In 1912, J. D. Kestner, a German porcelain company, began the manufacturing of Kewpie dolls, and that year, O'Neill traveled to their Waltershausen plant to oversee the production of the figurines.[2] Later versions of the dolls were produced in composition and celluloid, and were one of the first mass-marketed toys in the United States.[28] As O'Neill rose to fame, she garnered a public reputation as a bohemian, and became an ardent women's rights advocate.[2][29] The success of the Kewpies amassed her a fortune of $1.4 million,[23] with which she purchased properties including Bonniebrook, an apartment in Washington Square Park in Greenwich Village, Castle Carabas in Connecticut, and Villa Narcissus (bought from Charles Caryl Coleman) on the Isle of Capri, Italy.[30] At the height of the Kewpie success, O'Neill was the highest-paid female illustrator in the world.[2][31] O'Neill was well known in New York City's artistic circles, and through her association, she was the inspiration for the song "Rose of Washington Square".[26]

O'Neill continued working, even at her wealthiest. Perhaps driven to express herself by the unfortunate circumstances in her life, along with the needs of her family, she delved into different types of art. She learned sculpture at the hand of Auguste Rodin and had several exhibitions of sculptures and paintings in Paris and the United States.[23] These works were more experimental in nature, and largely influenced by dreams and mythology.[26] O'Neill spent 1921 to 1926 living in Paris.[26] While there, she was elected to the Société Coloniale des Artistes Français in 1921, and had exhibitions of her sculptures at the Galerie Devambez in Paris and the Wildenstein Galleries in New York in 1921 and 1922, respectively.[14]

In 1927, O'Neill returned to the United States, and by 1937 was living at Bonniebrook permanently. By the 1940s, she had lost the majority of her money and properties, partly through extravagant spending, as well as the cost of fully supporting her family, her entourage of "artistic" hangers-on, and her first husband.[15] The Great Depression also hurt O'Neill's fortune. During that period, O'Neill was dismayed to find that her work was no longer in demand. After thirty years of popularity, the Kewpie character phenomenon had faded, and photography was replacing illustration as a commercial vehicle. O'Neill experimented with crafting a new doll, eventually creating Little Ho Ho, which was a laughing baby Buddha. However, before plans could be finalized for production of the new little figure, the factory burned to the ground.[32]

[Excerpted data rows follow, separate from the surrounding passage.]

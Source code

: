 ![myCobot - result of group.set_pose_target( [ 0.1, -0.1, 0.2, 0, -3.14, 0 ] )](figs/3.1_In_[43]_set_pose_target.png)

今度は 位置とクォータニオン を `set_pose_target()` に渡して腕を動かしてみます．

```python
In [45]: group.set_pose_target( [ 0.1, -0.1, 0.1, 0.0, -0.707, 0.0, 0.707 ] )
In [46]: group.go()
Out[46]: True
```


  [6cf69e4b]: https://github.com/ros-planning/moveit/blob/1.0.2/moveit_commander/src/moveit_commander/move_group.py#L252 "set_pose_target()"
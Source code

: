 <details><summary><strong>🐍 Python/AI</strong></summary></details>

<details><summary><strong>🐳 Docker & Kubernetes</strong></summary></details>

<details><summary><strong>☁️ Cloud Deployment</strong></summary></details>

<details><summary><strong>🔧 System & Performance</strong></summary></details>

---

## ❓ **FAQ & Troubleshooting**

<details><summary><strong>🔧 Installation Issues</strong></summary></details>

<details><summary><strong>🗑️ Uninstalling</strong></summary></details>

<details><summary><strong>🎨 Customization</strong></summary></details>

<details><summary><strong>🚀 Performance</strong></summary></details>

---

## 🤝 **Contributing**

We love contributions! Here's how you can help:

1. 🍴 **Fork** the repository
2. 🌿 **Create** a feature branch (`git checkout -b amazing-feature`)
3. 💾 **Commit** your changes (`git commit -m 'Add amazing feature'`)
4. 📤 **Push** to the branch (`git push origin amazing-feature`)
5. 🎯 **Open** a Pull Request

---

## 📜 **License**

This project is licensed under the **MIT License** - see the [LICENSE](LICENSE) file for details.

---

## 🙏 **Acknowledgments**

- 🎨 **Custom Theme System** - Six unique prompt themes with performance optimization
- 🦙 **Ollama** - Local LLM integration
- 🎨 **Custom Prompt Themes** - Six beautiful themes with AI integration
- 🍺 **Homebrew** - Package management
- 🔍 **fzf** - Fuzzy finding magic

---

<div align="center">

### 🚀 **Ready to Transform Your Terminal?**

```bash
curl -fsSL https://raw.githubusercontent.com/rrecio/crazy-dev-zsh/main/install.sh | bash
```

O'Neill became a prominent personality in the Branson, Missouri, community, donating her time and pieces of artwork to the School of the Ozarks at Point Lookout, Missouri, and remaining active in the local art community.[31]

On April 6, 1944, O'Neill died of heart failure resulting from paralysis at the home of her nephew in Springfield, Missouri.[33] She is interred in the family cemetery at Bonniebrook Homestead, next to her mother and several family members.[33][34]:2–4 Bonniebrook Homestead was listed on the National Register of Historic Places in 1997.[35]